The foundation for this was laid with the creation of electronic filing.  The IRS is now pursuing the development of real time access to all public and private data bases in the country, via the web, embedding core third-party information into their pre-screening filters.  The intent is to match a return as it comes to these data bases.  The IRS will reject the return upfront if the data on the return does not match.

Like Orwell’s 1984, this tax directive creates a ubiquitous IRS that attempts to be able to know everything you do, when and how you do it.  The IRS has been pushing for years for more laws requiring more information return filing with the Agency.  These laws are a manifestation of the IRS’s goal to know everything about you.

As of 2012, three new information return requirements will become effective.  The first and most important applies to credit and debit card sales for businesses.  Credit card processing companies are now required to file reports with the IRS showing the gross amount of payments made to businesses through their credit and debit card sales.
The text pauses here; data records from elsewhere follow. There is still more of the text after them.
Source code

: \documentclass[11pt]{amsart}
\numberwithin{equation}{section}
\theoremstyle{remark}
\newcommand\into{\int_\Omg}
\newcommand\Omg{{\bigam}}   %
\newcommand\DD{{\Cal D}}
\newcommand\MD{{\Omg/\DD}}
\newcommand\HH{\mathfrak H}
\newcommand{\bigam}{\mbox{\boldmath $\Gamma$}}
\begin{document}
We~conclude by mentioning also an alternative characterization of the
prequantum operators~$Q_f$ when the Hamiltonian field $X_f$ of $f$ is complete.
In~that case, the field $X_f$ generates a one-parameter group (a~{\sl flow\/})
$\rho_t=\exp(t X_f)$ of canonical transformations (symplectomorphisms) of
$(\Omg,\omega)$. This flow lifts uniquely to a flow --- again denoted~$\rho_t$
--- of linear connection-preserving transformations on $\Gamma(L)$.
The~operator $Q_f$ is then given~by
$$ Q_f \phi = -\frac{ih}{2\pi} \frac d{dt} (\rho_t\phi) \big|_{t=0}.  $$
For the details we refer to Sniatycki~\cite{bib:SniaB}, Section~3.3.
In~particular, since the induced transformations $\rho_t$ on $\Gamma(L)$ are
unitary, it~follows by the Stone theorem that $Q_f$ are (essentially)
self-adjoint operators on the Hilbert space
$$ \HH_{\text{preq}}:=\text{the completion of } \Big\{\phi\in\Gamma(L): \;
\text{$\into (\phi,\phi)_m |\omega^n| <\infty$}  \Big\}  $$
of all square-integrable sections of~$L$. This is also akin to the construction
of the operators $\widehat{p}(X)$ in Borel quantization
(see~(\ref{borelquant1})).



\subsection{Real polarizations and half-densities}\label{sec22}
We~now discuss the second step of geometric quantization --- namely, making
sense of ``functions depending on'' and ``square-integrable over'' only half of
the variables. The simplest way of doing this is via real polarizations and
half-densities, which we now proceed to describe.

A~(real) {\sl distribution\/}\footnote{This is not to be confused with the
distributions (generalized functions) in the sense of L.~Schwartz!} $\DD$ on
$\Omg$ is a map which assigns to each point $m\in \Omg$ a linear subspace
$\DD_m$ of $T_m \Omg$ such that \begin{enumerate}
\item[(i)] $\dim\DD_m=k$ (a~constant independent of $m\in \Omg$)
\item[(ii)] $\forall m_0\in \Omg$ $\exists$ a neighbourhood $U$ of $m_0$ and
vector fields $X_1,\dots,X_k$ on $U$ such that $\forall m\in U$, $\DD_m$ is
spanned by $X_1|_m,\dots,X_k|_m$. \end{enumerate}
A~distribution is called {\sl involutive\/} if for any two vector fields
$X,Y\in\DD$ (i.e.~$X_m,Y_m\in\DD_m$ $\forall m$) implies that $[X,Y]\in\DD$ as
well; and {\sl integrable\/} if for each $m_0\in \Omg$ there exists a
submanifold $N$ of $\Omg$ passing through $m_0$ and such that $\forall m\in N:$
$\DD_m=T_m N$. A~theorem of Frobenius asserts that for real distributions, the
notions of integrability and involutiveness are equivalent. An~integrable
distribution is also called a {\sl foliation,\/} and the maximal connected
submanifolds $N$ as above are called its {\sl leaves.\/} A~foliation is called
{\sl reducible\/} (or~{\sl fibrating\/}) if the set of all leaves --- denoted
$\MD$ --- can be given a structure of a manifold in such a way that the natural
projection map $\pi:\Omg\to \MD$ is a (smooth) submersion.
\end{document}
Only five years ago, the majority of business bank deposits were cash and checks;  today over 85% of business bank deposits are electronic through credit and debit card sales.  If your business processes credit and debit cards, and the gross receipts on your tax returns do not match what is processed through the credit card processors, you are sitting on a time bomb of an audit problem with the IRS and need to contact us.

Second, most brokerage houses will be required to report basis information on most securities purchased in 2011, and all of them in 2012.

Third, offshore banks that have entered into reporting agreements with the U.S. Treasury must file Form 1099s to report interest, dividend and capital gain income on U.S. citizens to the same extent that U.S. Banks must file such reports.

For years, the IRS was pushing Congress for broader requirements for filing 1099 forms on business transactions.  One such requirement would have imposed on business the duty to file information returns on their transactions with other businesses, even corporations, if $600 or more was paid to a corporation in a given year..

This was finally passed as part of Obama’s healthcare reform legislation.  When the Bill finally passed,  critics reviewed the massive act and were outraged to find buried among the thousands of pages of edicts and directives this new mandate.  There was outrage everywhere, even with the very Congress that passed the bill.